Popular subjects with banking and investment recruiters
It goes without saying that maths graduates are popular with banks and investment managers – though you’ll still need to prove an interest in finance. Other numerate subjects are also desirable, such as physics and engineering. Business and management degrees are common in the industry. Arts and humanities graduates are valued for their broader approach towards culture and society. And languages students are increasingly sought-after, given the global nature of the business.
Technology is vitally important to finance institutions, so almost all hire graduates with computer science and related degrees into IT roles. However, a strong academic record and a degree from a top university can still get you into banking and investment even if you have not studied one of the above subjects.
Banking and investment graduate employers who encourage non-finance graduates
A number of investment banks and investment management businesses don’t just accept candidates without a finance degree – they actively encourage them to apply, because of the different ways of thinking that this brings to the business. The training you receive on a graduate programme will give you a solid grounding in financial subjects and bring everyone up to the same level, whatever they've studied previously.

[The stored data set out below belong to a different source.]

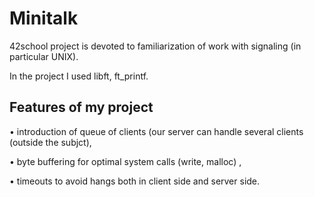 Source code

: # Minitalk 

42school project is devoted to familiarization of work with signaling (in particular UNIX).

In the project I used libft, ft_printf.
 
## Features of my project 

• introduction of queue of clients (our server can handle several clients (outside the subjct),

• byte buffering for optimal system calls (write, malloc) ,

• timeouts to avoid hangs both in client side and server side.

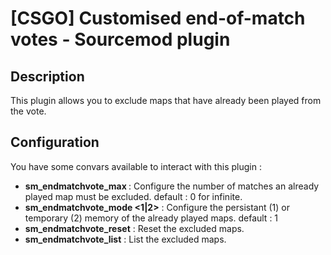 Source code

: # [CSGO] Customised end-of-match votes - Sourcemod plugin

## Description

This plugin allows you to exclude maps that have already been played from the vote.

## Configuration

You have some convars available to interact with this plugin :

- **sm_endmatchvote_max <number>** : Configure the number of matches an already played map must be excluded. default : 0 for infinite.
- **sm_endmatchvote_mode <1|2>** : Configure the persistant (1) or temporary (2) memory of the already played maps. default : 1
- **sm_endmatchvote_reset** : Reset the excluded maps.
- **sm_endmatchvote_list** : List the excluded maps.
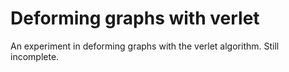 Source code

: # Deforming graphs with verlet

An experiment in deforming graphs with the verlet algorithm. Still incomplete.
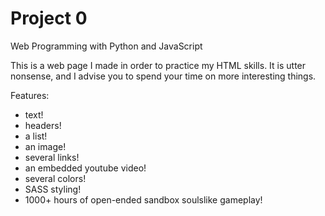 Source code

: # Project 0

Web Programming with Python and JavaScript

This is a web page I made in order to practice my HTML skills. It is utter nonsense, and I advise you to spend your time on more interesting things.

Features:
* text!
* headers!
* a list!
* an image!
* several links!
* an embedded youtube video!
* several colors!
* SASS styling!
* 1000+ hours of open-ended sandbox soulslike gameplay!
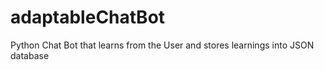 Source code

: # adaptableChatBot
Python Chat Bot that learns from the User and stores learnings into JSON database
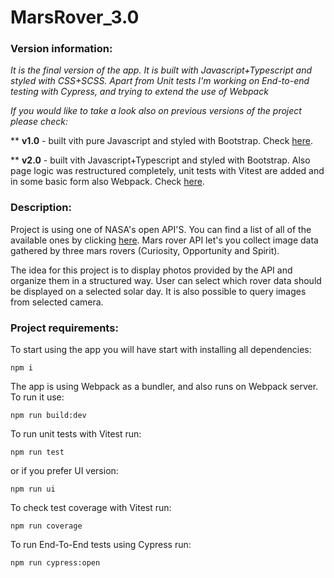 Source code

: # MarsRover_3.0
### Version information:

*It is the final version of the app. It is built with Javascript+Typescript and styled with CSS+SCSS. Apart from Unit tests I'm working on End-to-end testing with Cypress, and trying to extend the use of Webpack*

*If you would like to take a look also on previous versions of the project please check:*

** **v1.0** - built vith pure Javascript and styled with Bootstrap. Check [here](https://github.com/RZajacc/Mars_Rover_1.0).

** **v2.0** - built vith Javascript+Typescript and styled with Bootstrap. Also page logic was restructured completely, unit tests with Vitest are added and in some basic form also Webpack. Check [here](https://github.com/RZajacc/Mars_Rover_2.0).

### Description:

Project is using one of NASA's open API'S. You can find a list of all of the available ones by clicking [here](https://api.nasa.gov/). Mars rover API let's you collect image data gathered by three mars rovers (Curiosity, Opportunity and Spirit).

The idea for this project is to display photos provided by the API and organize them in a structured way. User can select which rover data should be displayed on a selected solar day. It is also possible to query images from selected camera.

### Project requirements:

To start using the app you will have start with installing all dependencies: 

`npm i`

The app is using Webpack as a bundler, and also runs on Webpack server. To run it use:

`npm run build:dev`

To run unit tests with Vitest run:

`npm run test` 

or if you prefer UI version: 

`npm run ui`

To check test coverage with Vitest run:

`npm run coverage`

To run End-To-End tests using Cypress run:

`npm run cypress:open`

- Citi says: ‘We’re open to all majors and you don’t necessarily need a degree in banking or finance to be considered for a position. We value diversity and hire on potential.’

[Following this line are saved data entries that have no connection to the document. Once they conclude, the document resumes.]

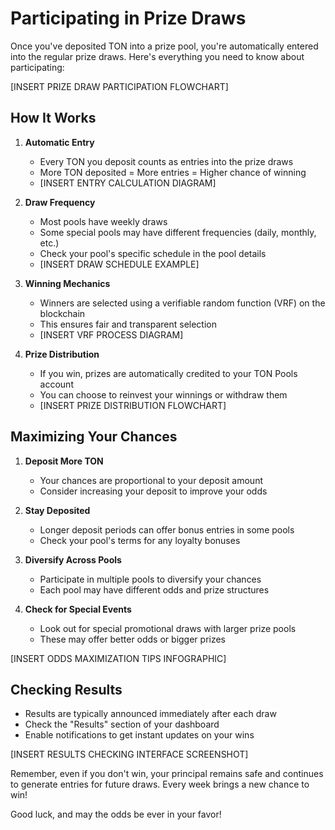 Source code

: # Participating in Prize Draws

Once you've deposited TON into a prize pool, you're automatically entered into the regular prize draws. Here's everything you need to know about participating:

[INSERT PRIZE DRAW PARTICIPATION FLOWCHART]

## How It Works

1. **Automatic Entry**
   - Every TON you deposit counts as entries into the prize draws
   - More TON deposited = More entries = Higher chance of winning
   - [INSERT ENTRY CALCULATION DIAGRAM]

2. **Draw Frequency**
   - Most pools have weekly draws
   - Some special pools may have different frequencies (daily, monthly, etc.)
   - Check your pool's specific schedule in the pool details
   - [INSERT DRAW SCHEDULE EXAMPLE]

3. **Winning Mechanics**
   - Winners are selected using a verifiable random function (VRF) on the blockchain
   - This ensures fair and transparent selection
   - [INSERT VRF PROCESS DIAGRAM]

4. **Prize Distribution**
   - If you win, prizes are automatically credited to your TON Pools account
   - You can choose to reinvest your winnings or withdraw them
   - [INSERT PRIZE DISTRIBUTION FLOWCHART]

## Maximizing Your Chances

1. **Deposit More TON**
   - Your chances are proportional to your deposit amount
   - Consider increasing your deposit to improve your odds

2. **Stay Deposited**
   - Longer deposit periods can offer bonus entries in some pools
   - Check your pool's terms for any loyalty bonuses

3. **Diversify Across Pools**
   - Participate in multiple pools to diversify your chances
   - Each pool may have different odds and prize structures

4. **Check for Special Events**
   - Look out for special promotional draws with larger prize pools
   - These may offer better odds or bigger prizes

[INSERT ODDS MAXIMIZATION TIPS INFOGRAPHIC]

## Checking Results

- Results are typically announced immediately after each draw
- Check the "Results" section of your dashboard
- Enable notifications to get instant updates on your wins

[INSERT RESULTS CHECKING INTERFACE SCREENSHOT]

Remember, even if you don't win, your principal remains safe and continues to generate entries for future draws. Every week brings a new chance to win!

Good luck, and may the odds be ever in your favor! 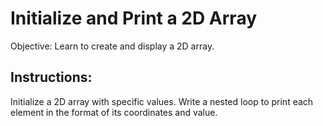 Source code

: # Initialize and Print a 2D Array
Objective: Learn to create and display a 2D array.

## Instructions:
Initialize a 2D array with specific values.
Write a nested loop to print each element in the format of its coordinates and value. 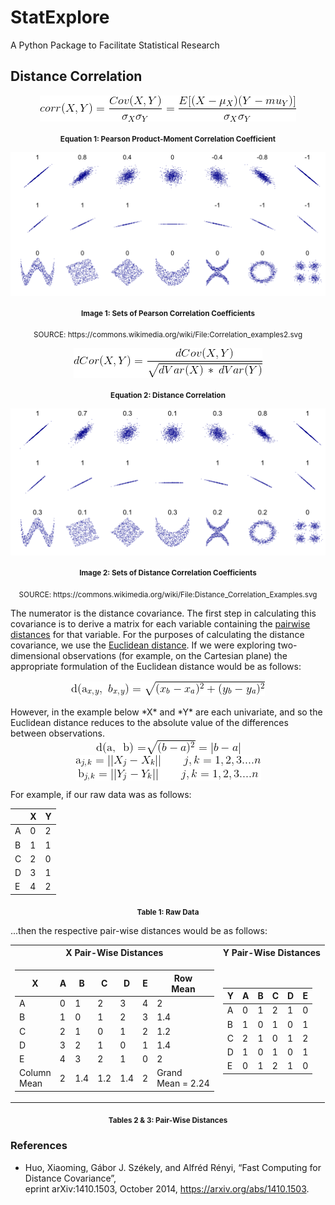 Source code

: # StatExplore
A Python Package to Facilitate Statistical Research

## Distance Correlation


<div align="center">
<img 
src="https://github.com/b-knight/StatExplore/blob/master/images/Pearsons_Correlation_Coefficient.gif?sanitize=true", 
align="middle",
alt="Pearson Product-Moment Correlation Coefficien">
</div>
<p align="center"><sub><b>Equation 1: Pearson Product-Moment Correlation Coefficient</sub></b></p>





<div align="center">
<img 
src="https://github.com/b-knight/StatExplore/blob/master/images/Correlation_Examples.png?sanitize=true", 
align="middle",
alt="Sets of Pearson Correlation Coefficients">
</div>
<p align="center"><sub><b>Image 1: Sets of Pearson Correlation Coefficients </b></sub></p>
<p align="center"><sub> SOURCE: https://commons.wikimedia.org/wiki/File:Correlation_examples2.svg </sub></p>


<div align="center">
<img 
src="https://github.com/b-knight/StatExplore/blob/master/images/Distance_Correlation.gif?sanitize=true", 
align="middle",
alt="Pearson Product-Moment Correlation Coefficien">
</div>
<p align="center"><sub><b>Equation 2: Distance Correlation</sub></b></p>



<div align="center">
<img src="https://github.com/b-knight/StatExplore/blob/master/images/Distance_Correlation_Examples.png?sanitize=true",
align="middle", 
alt="Sets of Distance Correlation Coefficients">
</div>
<p align="center"><sub><b>Image 2: Sets of Distance Correlation Coefficients</b></sub></p>
<p align="center"><sub> SOURCE: https://commons.wikimedia.org/wiki/File:Distance_Correlation_Examples.svg</sub></p>

The numerator is the distance covariance. The first step in calculating this covariance is to derive a matrix for each variable containing the [pairwise distances](https://en.wikipedia.org/wiki/Distance_matrix "Wikipedia: Pairwise Distances") for that variable. For the purposes of calculating the distance covariance, we use the [Euclidean distance](https://en.wikipedia.org/wiki/Euclidean_distance "Wikipedia: Euclidean Distance"). If we were exploring two-dimensional observations (for example, on the Cartesian plane) the appropriate formulation of the Euclidean distance would be as follows: 
<br>
<div align="center">
<img src="https://github.com/b-knight/StatExplore/blob/master/images/Two_Dimensional_Euclidean_Distance.gif?sanitize=true",
align="middle", 
alt="Euclidean Distance: Two Dimensions">
</div>
<br>
However, in the example below *X* and *Y* are each univariate, and so the Euclidean distance reduces to the absolute value of the differences between observations.  
<div align="center">
<img src="https://github.com/b-knight/StatExplore/blob/master/images/Unidimensional_Euclidean_Distance.gif?sanitize=true",
align="middle", 
alt="Euclidean Distance: Unidimensional">
</div>




<div align="center">
<img src="https://github.com/b-knight/StatExplore/blob/master/images/Pairwise_Distances.gif?sanitize=true",
align="middle", 
alt="Pairwise Distances">
</div>


For example, if our raw data was as follows: 

|    | X  | Y  |
| -- | -- | -- |
| A  | 0  | 2  |
| B  | 1  | 1  |
| C  | 2  | 0  |
| D  | 3  | 1  |
| E  | 4  | 2  |
<p align="center"><sub><b>Table 1: Raw Data</b></sub></p>

...then the respective pair-wise distances would be as follows: 

<table>
<tr><th> X Pair-Wise Distances </th><th> Y Pair-Wise Distances </th></tr>

<tr><td>

| X               | A  | B  | C  | D  | E  | Row<br>Mean |
| --              | -- | -- | -- | -- | -- | ------------ |
| A               | 0  | 1  | 2  | 3  | 4  | 2            |
| B               | 1  | 0  | 1  | 2  | 3  | 1.4          |
| C               | 2  | 1  | 0  | 1  | 2  | 1.2          |
| D               | 3  | 2  | 1  | 0  | 1  | 1.4          |
| E               | 4  | 3  | 2  | 1  | 0  | 2            |
| Column<br>Mean  | 2  | 1.4|1.2 |1.4 | 2  | Grand<br>Mean = 2.24            |

</td><td>

| Y  | A  | B  | C  | D  | E  |
| -- | -- | -- | -- | -- | -- |
| A  | 0  | 1  | 2  | 1  | 0  |
| B  | 1  | 0  | 1  | 0  | 1  |
| C  | 2  | 1  | 0  | 1  | 2  |
| D  | 1  | 0  | 1  | 0  | 1  |
| E  | 0  | 1  | 2  | 1  | 0  |

</td></tr> </table>
<p align="center"><sub><b>Tables 2 & 3: Pair-Wise Distances</b></sub></p>

### References
* Huo, Xiaoming, Gábor J. Székely, and Alfréd Rényi, “Fast Computing for Distance Covariance”,  
eprint arXiv:1410.1503, October 2014, https://arxiv.org/abs/1410.1503.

- Morgan Stanley says: ‘Diversity makes us stronger. We recruit candidates from across all academic disciplines and encourage applications from students of all backgrounds.’
- Deutsche Bank says: ‘We recruit highly intelligent graduates who are ambitious and adaptable. They have degrees in many different disciplines. Even though good levels of numeracy are important for some roles, you won’t need a formal mathematical or financial background.’

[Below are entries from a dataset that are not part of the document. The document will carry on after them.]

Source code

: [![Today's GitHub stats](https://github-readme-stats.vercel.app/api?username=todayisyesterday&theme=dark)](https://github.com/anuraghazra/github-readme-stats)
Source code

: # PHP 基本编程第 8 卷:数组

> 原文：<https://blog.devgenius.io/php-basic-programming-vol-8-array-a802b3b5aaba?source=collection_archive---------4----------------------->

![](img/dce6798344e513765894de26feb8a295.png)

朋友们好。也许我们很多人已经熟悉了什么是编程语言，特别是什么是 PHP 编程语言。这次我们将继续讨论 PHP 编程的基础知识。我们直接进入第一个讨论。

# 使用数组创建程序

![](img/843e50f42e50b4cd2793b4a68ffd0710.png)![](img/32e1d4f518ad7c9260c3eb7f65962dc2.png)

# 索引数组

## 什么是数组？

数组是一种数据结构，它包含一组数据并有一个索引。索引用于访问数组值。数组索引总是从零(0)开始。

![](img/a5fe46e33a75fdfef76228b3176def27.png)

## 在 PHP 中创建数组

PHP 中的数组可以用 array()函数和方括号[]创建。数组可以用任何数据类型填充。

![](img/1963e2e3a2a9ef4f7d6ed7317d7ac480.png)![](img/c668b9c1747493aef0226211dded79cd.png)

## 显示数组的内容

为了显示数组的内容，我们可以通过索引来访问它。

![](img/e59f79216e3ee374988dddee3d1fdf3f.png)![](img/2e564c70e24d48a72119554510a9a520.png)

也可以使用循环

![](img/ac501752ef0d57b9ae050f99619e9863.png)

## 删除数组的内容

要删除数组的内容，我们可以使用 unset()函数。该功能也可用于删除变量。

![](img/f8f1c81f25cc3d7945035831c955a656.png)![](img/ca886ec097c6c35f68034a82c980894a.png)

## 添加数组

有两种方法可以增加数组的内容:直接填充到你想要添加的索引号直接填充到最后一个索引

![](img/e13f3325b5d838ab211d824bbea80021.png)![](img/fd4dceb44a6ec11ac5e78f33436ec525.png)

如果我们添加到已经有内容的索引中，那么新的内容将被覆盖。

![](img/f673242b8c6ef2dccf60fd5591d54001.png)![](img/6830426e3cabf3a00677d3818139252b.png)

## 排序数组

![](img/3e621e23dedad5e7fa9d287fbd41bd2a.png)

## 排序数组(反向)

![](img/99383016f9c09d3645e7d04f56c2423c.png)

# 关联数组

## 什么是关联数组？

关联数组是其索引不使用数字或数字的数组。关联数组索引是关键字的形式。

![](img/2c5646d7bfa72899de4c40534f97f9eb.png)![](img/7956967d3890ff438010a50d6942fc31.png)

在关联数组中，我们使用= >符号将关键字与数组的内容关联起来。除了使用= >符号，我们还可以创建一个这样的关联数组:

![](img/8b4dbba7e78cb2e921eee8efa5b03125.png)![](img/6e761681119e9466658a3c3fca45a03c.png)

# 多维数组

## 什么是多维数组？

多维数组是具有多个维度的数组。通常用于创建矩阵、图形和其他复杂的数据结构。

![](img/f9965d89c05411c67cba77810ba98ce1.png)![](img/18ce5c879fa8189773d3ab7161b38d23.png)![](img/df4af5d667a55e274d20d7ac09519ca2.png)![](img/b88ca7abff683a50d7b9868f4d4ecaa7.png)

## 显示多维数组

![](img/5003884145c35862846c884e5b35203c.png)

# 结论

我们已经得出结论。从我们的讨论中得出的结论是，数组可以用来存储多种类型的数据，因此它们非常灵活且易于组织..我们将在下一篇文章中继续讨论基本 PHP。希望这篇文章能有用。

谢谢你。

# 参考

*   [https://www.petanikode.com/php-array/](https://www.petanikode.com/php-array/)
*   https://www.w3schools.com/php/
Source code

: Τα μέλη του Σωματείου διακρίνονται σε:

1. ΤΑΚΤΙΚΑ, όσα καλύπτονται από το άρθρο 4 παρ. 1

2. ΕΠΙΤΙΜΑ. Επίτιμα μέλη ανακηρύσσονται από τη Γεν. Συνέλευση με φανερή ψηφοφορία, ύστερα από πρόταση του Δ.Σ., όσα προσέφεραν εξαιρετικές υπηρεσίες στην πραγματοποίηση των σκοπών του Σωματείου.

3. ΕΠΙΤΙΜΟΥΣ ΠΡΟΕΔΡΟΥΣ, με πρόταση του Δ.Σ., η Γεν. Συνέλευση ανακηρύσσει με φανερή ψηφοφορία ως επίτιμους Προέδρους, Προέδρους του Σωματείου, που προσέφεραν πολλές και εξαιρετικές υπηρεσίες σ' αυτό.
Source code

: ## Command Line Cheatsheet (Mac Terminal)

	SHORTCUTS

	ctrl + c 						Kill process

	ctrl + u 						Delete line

- J.P. Morgan says: ‘We welcome students from all disciplines and backgrounds to join us – not just finance.’
- Credit Suisse says: ‘It doesn’t matter whether or not you are a finance major. Our undergraduate and graduate employees come from a wide range of backgrounds, bringing their different experiences and viewpoints to everything we do.’
Banks and investment management firms posing more challenge to non-finance graduates
At other banking and investment employers the range of jobs you can apply to will be more limited, or you may have to work even harder to prove your worth in the recruitment process. However, that’s not to say you shouldn’t try.
Commerzbank specifies the degrees accepted for each of its graduate schemes: ‘an economic discipline’ is required for its private and business clients graduate programme, while its risk management programme requires you to have demonstrated ‘strong analytical, methodological skills during your studies’ in a subject such as economics, maths, physics, finance or business administration.
Some employers have certain graduate programmes that require a specific degree and others that are open to all degree disciplines. For example, Barclays says: ‘There are people here from all kinds of degree disciplines. When it comes to applications, we’re more interested in who you are than what you’ve studied. That said, roles such as structuring do require a more technical degree.’
Your numeracy skills
If your degree isn’t in a numerate subject, you’ll need to show finance recruiters that you are good with numbers. If you’ve done maths at A level, this will stand you in good stead. You may also have other relevant experience that proves your ability to work with numbers, such as a position as treasurer for a university society. Highlight this in applications.
It’s likely that there will be a numerical reasoning test as part of the recruitment process. This will help you to demonstrate your ability, regardless of your degree subject.
Getting the finance work experience and knowledge you need
If you’re trying to get into investment banking, an internship is almost essential. These organisations recruit the majority of graduate hires via their internship schemes; for the remaining places, the most appealing candidates are those who have completed an internship at a similar employer.
In turn, getting a place on a spring insight programme at a bank can help with landing an internship. These are usually only open to students in their first year, or their second year of a four-year degree, and typically take place over the Easter vacation. However, if you’ve missed the boat, other types of finance experience can help you get an internship.
You won’t be expected to be a finance guru, but do learn the basics because interview questions will be the same for all candidates, whatever they’ve studied. You’ll need to develop good industry knowledge, keep up to date with developments and research employers thoroughly.